▶ **TASK OBJECTIVE**: With the first line below as the start and the line containing "# Работа с переменными" as the end, copy every line between them exactly, ends included.
═══ MATERIAL FOR THIS TASK
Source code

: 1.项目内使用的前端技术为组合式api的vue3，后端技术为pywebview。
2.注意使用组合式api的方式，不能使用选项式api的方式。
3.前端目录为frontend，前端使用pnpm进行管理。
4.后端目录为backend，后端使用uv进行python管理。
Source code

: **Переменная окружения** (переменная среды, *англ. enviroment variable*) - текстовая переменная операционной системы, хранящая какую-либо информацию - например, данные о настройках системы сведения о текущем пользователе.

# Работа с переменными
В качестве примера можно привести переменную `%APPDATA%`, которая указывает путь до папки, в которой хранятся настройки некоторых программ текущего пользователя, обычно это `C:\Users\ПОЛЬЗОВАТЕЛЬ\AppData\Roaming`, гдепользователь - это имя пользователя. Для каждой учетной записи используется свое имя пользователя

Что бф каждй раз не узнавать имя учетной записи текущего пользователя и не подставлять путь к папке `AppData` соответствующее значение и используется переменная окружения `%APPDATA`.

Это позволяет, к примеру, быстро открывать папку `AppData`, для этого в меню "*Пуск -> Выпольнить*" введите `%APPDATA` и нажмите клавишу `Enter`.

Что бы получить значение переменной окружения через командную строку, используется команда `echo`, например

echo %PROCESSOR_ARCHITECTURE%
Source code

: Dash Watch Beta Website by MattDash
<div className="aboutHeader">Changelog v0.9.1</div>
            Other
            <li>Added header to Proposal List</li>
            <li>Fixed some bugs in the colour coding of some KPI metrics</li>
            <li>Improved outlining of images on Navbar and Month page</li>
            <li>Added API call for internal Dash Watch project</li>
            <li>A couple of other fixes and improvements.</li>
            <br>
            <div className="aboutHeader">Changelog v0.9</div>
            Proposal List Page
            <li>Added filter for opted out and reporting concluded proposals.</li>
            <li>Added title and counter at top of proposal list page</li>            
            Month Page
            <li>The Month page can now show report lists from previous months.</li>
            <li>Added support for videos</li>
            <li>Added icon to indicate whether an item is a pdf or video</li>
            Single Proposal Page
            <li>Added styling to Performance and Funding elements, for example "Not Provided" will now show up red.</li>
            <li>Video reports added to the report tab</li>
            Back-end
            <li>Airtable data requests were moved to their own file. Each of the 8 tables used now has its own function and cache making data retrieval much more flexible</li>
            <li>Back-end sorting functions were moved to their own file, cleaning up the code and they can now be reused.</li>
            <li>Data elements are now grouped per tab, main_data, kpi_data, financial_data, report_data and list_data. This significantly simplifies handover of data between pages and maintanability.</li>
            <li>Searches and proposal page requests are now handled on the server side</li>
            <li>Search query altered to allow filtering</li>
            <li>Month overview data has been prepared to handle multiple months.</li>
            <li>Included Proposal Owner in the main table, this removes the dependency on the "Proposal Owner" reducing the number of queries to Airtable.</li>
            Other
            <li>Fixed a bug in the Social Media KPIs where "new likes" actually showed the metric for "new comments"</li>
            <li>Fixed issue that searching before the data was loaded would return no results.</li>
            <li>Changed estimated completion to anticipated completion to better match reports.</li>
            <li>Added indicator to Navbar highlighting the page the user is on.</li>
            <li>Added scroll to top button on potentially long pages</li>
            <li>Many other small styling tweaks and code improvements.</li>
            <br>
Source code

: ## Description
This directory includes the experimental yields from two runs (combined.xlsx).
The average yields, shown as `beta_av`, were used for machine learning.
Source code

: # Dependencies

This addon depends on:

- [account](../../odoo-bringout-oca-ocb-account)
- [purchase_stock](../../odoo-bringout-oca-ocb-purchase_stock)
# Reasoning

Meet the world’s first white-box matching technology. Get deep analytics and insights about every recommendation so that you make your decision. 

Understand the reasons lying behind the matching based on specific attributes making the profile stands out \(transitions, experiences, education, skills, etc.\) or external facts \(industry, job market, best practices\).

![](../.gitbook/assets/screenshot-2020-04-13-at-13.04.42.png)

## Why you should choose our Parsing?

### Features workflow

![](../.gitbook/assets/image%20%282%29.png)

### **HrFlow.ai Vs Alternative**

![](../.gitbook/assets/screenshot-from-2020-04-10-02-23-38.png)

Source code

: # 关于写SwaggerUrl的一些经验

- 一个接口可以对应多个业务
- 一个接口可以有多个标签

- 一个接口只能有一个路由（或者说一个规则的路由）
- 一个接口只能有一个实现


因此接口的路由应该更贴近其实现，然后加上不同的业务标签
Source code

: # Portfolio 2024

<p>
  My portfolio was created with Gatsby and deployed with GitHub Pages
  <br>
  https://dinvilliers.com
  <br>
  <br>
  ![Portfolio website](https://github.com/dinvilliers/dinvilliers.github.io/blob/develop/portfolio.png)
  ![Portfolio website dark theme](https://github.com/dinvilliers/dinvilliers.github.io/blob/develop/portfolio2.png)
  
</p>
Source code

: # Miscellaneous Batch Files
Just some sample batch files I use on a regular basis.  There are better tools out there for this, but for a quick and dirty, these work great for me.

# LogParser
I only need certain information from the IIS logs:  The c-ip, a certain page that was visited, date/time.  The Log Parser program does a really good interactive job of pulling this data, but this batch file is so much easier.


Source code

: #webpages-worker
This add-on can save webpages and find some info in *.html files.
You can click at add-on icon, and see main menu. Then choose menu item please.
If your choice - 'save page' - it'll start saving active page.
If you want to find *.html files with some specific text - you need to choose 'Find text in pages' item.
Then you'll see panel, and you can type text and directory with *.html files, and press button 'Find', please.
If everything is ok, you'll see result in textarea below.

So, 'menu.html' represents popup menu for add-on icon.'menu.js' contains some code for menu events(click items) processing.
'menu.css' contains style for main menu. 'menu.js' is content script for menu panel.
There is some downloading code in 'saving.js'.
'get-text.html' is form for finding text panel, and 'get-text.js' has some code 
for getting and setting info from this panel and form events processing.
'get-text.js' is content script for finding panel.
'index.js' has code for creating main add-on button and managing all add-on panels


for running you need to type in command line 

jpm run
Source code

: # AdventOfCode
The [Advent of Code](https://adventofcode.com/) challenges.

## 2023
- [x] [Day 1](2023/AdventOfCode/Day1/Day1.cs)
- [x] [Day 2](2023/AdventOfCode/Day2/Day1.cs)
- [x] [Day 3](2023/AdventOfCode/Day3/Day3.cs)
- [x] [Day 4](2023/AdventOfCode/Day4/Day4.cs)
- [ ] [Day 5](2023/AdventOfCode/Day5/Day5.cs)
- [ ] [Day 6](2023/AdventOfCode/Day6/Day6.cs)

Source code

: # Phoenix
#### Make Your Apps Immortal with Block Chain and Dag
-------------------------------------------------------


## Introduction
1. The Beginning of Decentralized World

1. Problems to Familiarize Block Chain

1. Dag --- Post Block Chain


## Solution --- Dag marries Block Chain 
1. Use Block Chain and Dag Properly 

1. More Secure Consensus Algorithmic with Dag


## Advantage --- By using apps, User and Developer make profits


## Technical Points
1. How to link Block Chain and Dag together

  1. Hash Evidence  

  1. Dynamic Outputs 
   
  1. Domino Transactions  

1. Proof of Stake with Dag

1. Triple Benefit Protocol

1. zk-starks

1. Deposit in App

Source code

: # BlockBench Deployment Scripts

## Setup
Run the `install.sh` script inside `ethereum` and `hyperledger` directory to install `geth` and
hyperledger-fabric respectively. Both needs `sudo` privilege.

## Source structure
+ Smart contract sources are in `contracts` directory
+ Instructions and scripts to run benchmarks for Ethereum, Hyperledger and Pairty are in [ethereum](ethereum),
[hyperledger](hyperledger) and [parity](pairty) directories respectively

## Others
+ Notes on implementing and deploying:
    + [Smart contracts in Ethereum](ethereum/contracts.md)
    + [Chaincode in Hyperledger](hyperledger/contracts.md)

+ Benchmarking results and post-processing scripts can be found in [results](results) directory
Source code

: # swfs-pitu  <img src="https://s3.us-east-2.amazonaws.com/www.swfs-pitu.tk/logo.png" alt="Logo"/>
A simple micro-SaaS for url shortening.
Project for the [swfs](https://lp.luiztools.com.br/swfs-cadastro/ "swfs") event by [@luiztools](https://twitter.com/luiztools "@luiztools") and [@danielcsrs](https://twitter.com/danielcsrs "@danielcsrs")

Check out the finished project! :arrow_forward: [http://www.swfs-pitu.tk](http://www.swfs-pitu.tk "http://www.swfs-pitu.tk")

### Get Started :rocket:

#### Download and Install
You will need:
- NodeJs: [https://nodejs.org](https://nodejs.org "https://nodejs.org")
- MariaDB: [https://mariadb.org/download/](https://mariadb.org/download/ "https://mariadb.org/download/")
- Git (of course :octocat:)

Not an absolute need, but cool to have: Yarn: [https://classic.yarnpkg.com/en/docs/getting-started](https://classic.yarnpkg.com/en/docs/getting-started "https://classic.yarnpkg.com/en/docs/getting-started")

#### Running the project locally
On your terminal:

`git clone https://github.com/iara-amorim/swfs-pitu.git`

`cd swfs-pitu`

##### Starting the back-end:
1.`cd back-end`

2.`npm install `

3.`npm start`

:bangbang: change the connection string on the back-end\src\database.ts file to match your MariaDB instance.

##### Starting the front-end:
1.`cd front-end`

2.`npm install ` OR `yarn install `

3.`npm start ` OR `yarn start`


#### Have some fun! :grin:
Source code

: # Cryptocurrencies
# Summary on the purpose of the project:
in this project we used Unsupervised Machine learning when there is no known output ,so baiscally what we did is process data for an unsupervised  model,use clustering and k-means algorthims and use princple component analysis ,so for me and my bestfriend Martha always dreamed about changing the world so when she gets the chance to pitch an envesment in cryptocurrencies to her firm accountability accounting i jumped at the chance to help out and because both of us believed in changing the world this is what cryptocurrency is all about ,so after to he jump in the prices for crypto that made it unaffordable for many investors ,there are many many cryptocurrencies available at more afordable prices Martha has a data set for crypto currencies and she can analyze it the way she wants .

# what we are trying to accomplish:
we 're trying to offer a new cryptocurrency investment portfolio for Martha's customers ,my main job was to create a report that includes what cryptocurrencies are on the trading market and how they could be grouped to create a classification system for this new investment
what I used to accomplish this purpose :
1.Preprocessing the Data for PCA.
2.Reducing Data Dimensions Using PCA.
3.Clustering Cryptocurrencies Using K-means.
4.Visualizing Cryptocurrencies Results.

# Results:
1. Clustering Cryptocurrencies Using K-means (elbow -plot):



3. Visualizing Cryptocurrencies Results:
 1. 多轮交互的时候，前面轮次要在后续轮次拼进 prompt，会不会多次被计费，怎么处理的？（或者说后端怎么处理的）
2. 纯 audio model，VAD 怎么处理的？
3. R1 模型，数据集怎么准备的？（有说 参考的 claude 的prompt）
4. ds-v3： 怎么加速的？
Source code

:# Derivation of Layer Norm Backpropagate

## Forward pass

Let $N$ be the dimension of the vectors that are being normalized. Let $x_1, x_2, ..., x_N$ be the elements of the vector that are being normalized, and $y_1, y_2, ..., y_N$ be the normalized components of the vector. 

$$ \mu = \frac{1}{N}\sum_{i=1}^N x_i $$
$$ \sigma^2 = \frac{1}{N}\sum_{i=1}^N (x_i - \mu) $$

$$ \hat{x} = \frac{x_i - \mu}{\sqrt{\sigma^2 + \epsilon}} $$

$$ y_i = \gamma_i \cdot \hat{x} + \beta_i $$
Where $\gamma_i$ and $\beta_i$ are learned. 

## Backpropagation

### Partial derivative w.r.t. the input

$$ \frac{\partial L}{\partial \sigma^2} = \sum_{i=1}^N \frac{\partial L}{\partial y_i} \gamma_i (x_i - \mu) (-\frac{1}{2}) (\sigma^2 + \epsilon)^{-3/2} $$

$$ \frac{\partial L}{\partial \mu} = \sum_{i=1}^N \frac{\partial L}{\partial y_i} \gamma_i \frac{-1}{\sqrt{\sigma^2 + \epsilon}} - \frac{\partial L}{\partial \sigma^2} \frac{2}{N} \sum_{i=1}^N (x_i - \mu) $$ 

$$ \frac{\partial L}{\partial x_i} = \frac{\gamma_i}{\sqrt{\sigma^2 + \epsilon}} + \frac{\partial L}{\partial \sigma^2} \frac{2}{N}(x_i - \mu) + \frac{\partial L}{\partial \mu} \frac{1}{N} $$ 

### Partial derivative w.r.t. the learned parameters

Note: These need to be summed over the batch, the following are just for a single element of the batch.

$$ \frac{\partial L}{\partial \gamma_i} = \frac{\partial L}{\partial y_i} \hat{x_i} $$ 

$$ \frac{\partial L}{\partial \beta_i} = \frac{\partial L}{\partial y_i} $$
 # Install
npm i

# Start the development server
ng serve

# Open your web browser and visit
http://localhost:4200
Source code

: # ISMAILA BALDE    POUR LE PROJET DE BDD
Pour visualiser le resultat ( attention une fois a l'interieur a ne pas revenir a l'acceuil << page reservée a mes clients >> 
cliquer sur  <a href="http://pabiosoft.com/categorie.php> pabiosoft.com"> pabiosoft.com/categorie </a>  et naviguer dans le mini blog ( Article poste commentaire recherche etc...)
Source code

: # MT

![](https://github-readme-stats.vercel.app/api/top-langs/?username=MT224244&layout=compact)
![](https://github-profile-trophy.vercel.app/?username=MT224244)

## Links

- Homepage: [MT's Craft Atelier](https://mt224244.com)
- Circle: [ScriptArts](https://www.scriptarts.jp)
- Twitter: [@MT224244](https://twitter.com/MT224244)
══════
▶ **YOUR RESPONSE**:
Source code

: 1.项目内使用的前端技术为组合式api的vue3，后端技术为pywebview。
2.注意使用组合式api的方式，不能使用选项式api的方式。
3.前端目录为frontend，前端使用pnpm进行管理。
4.后端目录为backend，后端使用uv进行python管理。
Source code

: **Переменная окружения** (переменная среды, *англ. enviroment variable*) - текстовая переменная операционной системы, хранящая какую-либо информацию - например, данные о настройках системы сведения о текущем пользователе.

# Работа с переменными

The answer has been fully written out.